The Gund Gallery Board of Directors unanimously approved a strategic plan in October for 2015–18. The strategic plan was initiated by the Office of the President and is the culmination of ten months of work by consultant Tom Shapiro of Cultural Strategy Partners of Chicago and a Kenyon advisory team representing the administration, gallery board members, alumni, faculty, and the larger community, including gallery director Natalie Marsh.
David Horvitz ’74 H’98, chair of the gallery board and a member of the Kenyon College Board of Trustees, praised the trajectory of the gallery “going from a blank slate to a fully developed program that rivals the best college museums and galleries in the country in just three short years.”
President Sean Decatur endorsed the strategic plan. “The Graham Gund Gallery has quickly established itself as an invaluable part of the Kenyon learning experience,” Decatur said. “The exhibitions, which are first-rate, and the growth of our permanent collection create opportunities for faculty and students in all disciplines. The gallery brings a distinct energy to our community.”
“Our gallery is steadfastly focused on student learning and artistic excellence,” Marsh said. “The gallery is vital to Kenyon’s educational mission, and we have an emphasis on connecting great art from the twentieth and twenty-first centuries to all of our students.”
Objectives in the strategic plan include enhancing interdisciplinary and collaborative learning experiences while raising Kenyon’s profile to attract new interest to the College and to the gallery.
The strategic plan includes the development in phases of several auxiliary galleries and sites supported by the gallery staff and its resources. These are spaces in which faculty, student, and collection exhibitions and many other projects may be realized as part of a “creative campus” initiative increasing venues dedicated to art and visual culture. With enhanced commitments to senior studio art exercises, the gallery will host a student exhibition toward the end of each academic year.

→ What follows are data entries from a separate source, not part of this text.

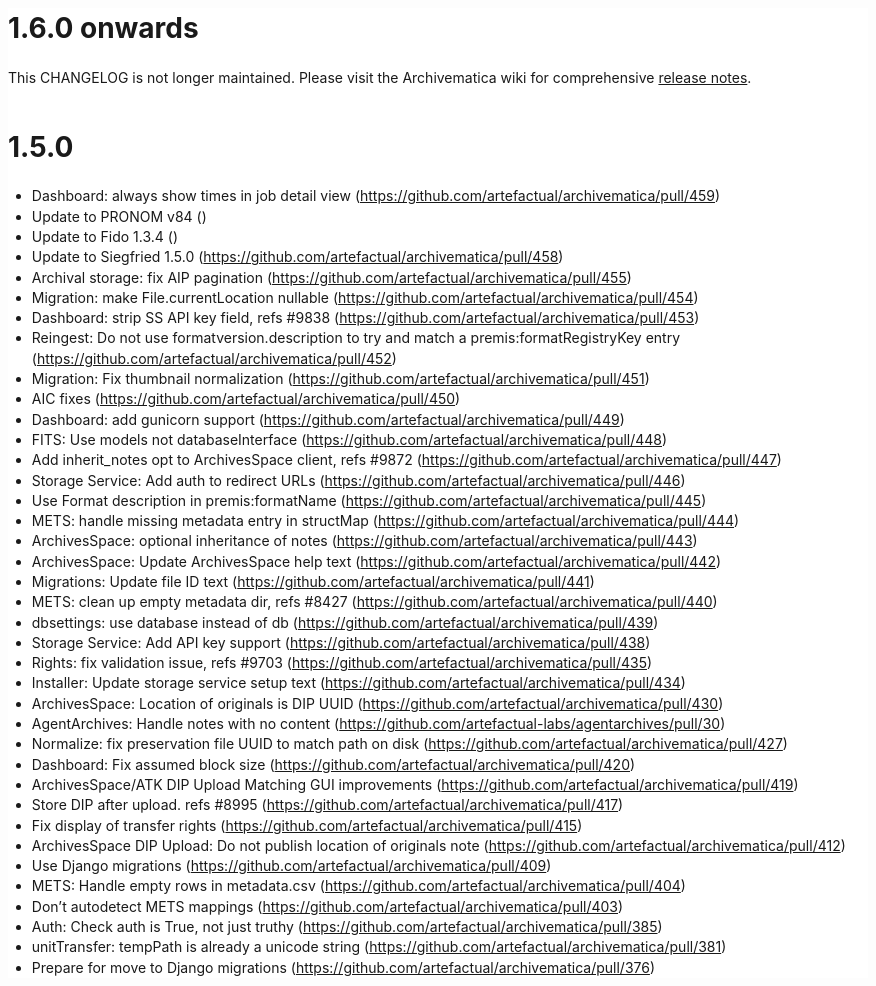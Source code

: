 1.6.0 onwards
=============

This CHANGELOG is not longer maintained. Please visit the Archivematica wiki for comprehensive [release notes](https://wiki.archivematica.org/Release_Notes).

1.5.0
=====

* Dashboard: always show times in job detail view (https://github.com/artefactual/archivematica/pull/459)
* Update to PRONOM v84 ()
* Update to Fido 1.3.4 ()
* Update to Siegfried 1.5.0 (https://github.com/artefactual/archivematica/pull/458)
* Archival storage: fix AIP pagination (https://github.com/artefactual/archivematica/pull/455)
* Migration: make File.currentLocation nullable (https://github.com/artefactual/archivematica/pull/454)
* Dashboard: strip SS API key field, refs #9838 (https://github.com/artefactual/archivematica/pull/453)
* Reingest: Do not use formatversion.description to try and match a premis:formatRegistryKey entry (https://github.com/artefactual/archivematica/pull/452)
* Migration: Fix thumbnail normalization (https://github.com/artefactual/archivematica/pull/451)
* AIC fixes (https://github.com/artefactual/archivematica/pull/450)
*  Dashboard: add gunicorn support (https://github.com/artefactual/archivematica/pull/449)
* FITS: Use models not databaseInterface (https://github.com/artefactual/archivematica/pull/448)
* Add inherit_notes opt to ArchivesSpace client, refs #9872 (https://github.com/artefactual/archivematica/pull/447)
* Storage Service: Add auth to redirect URLs (https://github.com/artefactual/archivematica/pull/446)
* Use Format description in premis:formatName (https://github.com/artefactual/archivematica/pull/445)
* METS: handle missing metadata entry in structMap (https://github.com/artefactual/archivematica/pull/444)
* ArchivesSpace: optional inheritance of notes (https://github.com/artefactual/archivematica/pull/443)
* ArchivesSpace: Update ArchivesSpace help text (https://github.com/artefactual/archivematica/pull/442)
* Migrations: Update file ID text (https://github.com/artefactual/archivematica/pull/441)
* METS: clean up empty metadata dir, refs #8427 (https://github.com/artefactual/archivematica/pull/440)
* dbsettings: use database instead of db (https://github.com/artefactual/archivematica/pull/439)
* Storage Service: Add API key support (https://github.com/artefactual/archivematica/pull/438)
* Rights: fix validation issue, refs #9703 (https://github.com/artefactual/archivematica/pull/435)
* Installer: Update storage service setup text (https://github.com/artefactual/archivematica/pull/434)
* ArchivesSpace: Location of originals is DIP UUID (https://github.com/artefactual/archivematica/pull/430)
* AgentArchives: Handle notes with no content (https://github.com/artefactual-labs/agentarchives/pull/30)
* Normalize: fix preservation file UUID to match path on disk (https://github.com/artefactual/archivematica/pull/427)
* Dashboard: Fix assumed block size (https://github.com/artefactual/archivematica/pull/420)
* ArchivesSpace/ATK DIP Upload Matching GUI improvements (https://github.com/artefactual/archivematica/pull/419)
* Store DIP after upload. refs #8995 (https://github.com/artefactual/archivematica/pull/417)
* Fix display of transfer rights (https://github.com/artefactual/archivematica/pull/415)
* ArchivesSpace DIP Upload: Do not publish location of originals note (https://github.com/artefactual/archivematica/pull/412)
* Use Django migrations (https://github.com/artefactual/archivematica/pull/409)
* METS: Handle empty rows in metadata.csv (https://github.com/artefactual/archivematica/pull/404)
* Don’t autodetect METS mappings (https://github.com/artefactual/archivematica/pull/403)
* Auth: Check auth is True, not just truthy (https://github.com/artefactual/archivematica/pull/385)
* unitTransfer: tempPath is already a unicode string (https://github.com/artefactual/archivematica/pull/381)
* Prepare for move to Django migrations (https://github.com/artefactual/archivematica/pull/376)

Professor of Art Karen Snouffer, a member of the planning advisory team, described the gallery as “an essential component” for students of art. “The exhibitions are utilized in many studio art courses, as we want both art majors and nonmajors to be aware of the forceful presence that contemporary art has in our culture and the world and how that heightened awareness can affect their own art making,” Snouffer said. “The curriculum for our senior art majors, especially, is fully dependent on the Gund Gallery in that we expect them to participate in intense experiential learning.”
Art students are not alone in taking advantage of the gallery, Snouffer said. Exhibitions of conceptual relevance to the curriculum and stimulating programs have generated opportunities for faculty and students to appreciate the role of contemporary art across the spectrum of the liberal arts.
In the 2013-14 academic year, the gallery served a third of Kenyon students through course-related visits and engaged forty percent of the faculty in collaboration with academic and mission-oriented activities. The gallery has also developed a robust internship program.
James Keller, chair of the faculty and associate professor of chemistry, endorsed the emphasis on student engagement in the strategic plan. “The gallery boasts ever-increasing foot traffic through its doors and more and more examples of coordination with classroom instructors,” Keller said.
Shapiro described the building as extraordinary with a growing permanent collection of the highest caliber. “The roster of artists, the internationally recognized people brought to the campus, is very impressive,” he said. “The idea of expanding the imprint of the visual arts and the Gund Gallery beyond its own walls is already taking place, and there will be more.